WHAT IS NEEDED:
Could you repeat, exactly and with no pictures, only the lines from the start of the records through the line containing "це $O(pq)$ операцій"?

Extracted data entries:

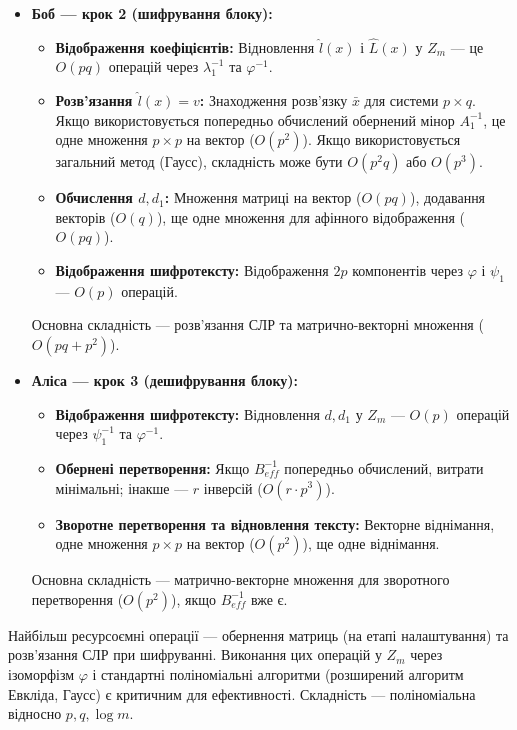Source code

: \begin{itemize}
    \item \textbf{Боб — крок 2 (шифрування блоку):}
    \begin{itemize}
        \item \textbf{Відображення коефіцієнтів:} Відновлення $\hat{l}(x)$ і $\hat{L}(x)$ у $Z_m$ — це $O(pq)$ операцій через $\lambda_1^{-1}$ та $\varphi^{-1}$.
        \item \textbf{Розв'язання $\hat{l}(x)=v$:} Знаходження розв'язку $\bar{x}$ для системи $p \times q$. Якщо використовується попередньо обчислений обернений мінор $A_1^{-1}$, це одне множення $p \times p$ на вектор ($O(p^2)$). Якщо використовується загальний метод (Гаусс), складність може бути $O(p^2 q)$ або $O(p^3)$.
        \item \textbf{Обчислення $d, d_1$:} Множення матриці на вектор ($O(pq)$), додавання векторів ($O(q)$), ще одне множення для афінного відображення ($O(pq)$).
        \item \textbf{Відображення шифротексту:} Відображення $2p$ компонентів через $\varphi$ і $\psi_1$ — $O(p)$ операцій.
    \end{itemize}
    Основна складність — розв'язання СЛР та матрично-векторні множення ($O(pq + p^2)$).

    \item \textbf{Аліса — крок 3 (дешифрування блоку):}
    \begin{itemize}
        \item \textbf{Відображення шифротексту:} Відновлення $d, d_1$ у $Z_m$ — $O(p)$ операцій через $\psi_1^{-1}$ та $\varphi^{-1}$.
        \item \textbf{Обернені перетворення:} Якщо $B_{eff}^{-1}$ попередньо обчислений, витрати мінімальні; інакше — $r$ інверсій ($O(r \cdot p^3)$).
        \item \textbf{Зворотне перетворення та відновлення тексту:} Векторне віднімання, одне множення $p \times p$ на вектор ($O(p^2)$), ще одне віднімання.
    \end{itemize}
    Основна складність — матрично-векторне множення для зворотного перетворення ($O(p^2)$), якщо $B_{eff}^{-1}$ вже є.
\end{itemize}

Найбільш ресурсоємні операції — обернення матриць (на етапі налаштування) та розв'язання СЛР при шифруванні.
Виконання цих операцій у $Z_m$ через ізоморфізм $\varphi$ і стандартні поліноміальні алгоритми (розширений алгоритм Евкліда, Гаусс) є критичним для ефективності.
Складність — поліноміальна відносно $p, q, \log m$.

SOLUTION FOR THIS TASK:
Source code

: \begin{itemize}
    \item \textbf{Боб — крок 2 (шифрування блоку):}
    \begin{itemize}
        \item \textbf{Відображення коефіцієнтів:} Відновлення $\hat{l}(x)$ і $\hat{L}(x)$ у $Z_m$ — це $O(pq)$ операцій через $\lambda_1^{-1}$ та $\varphi^{-1}$.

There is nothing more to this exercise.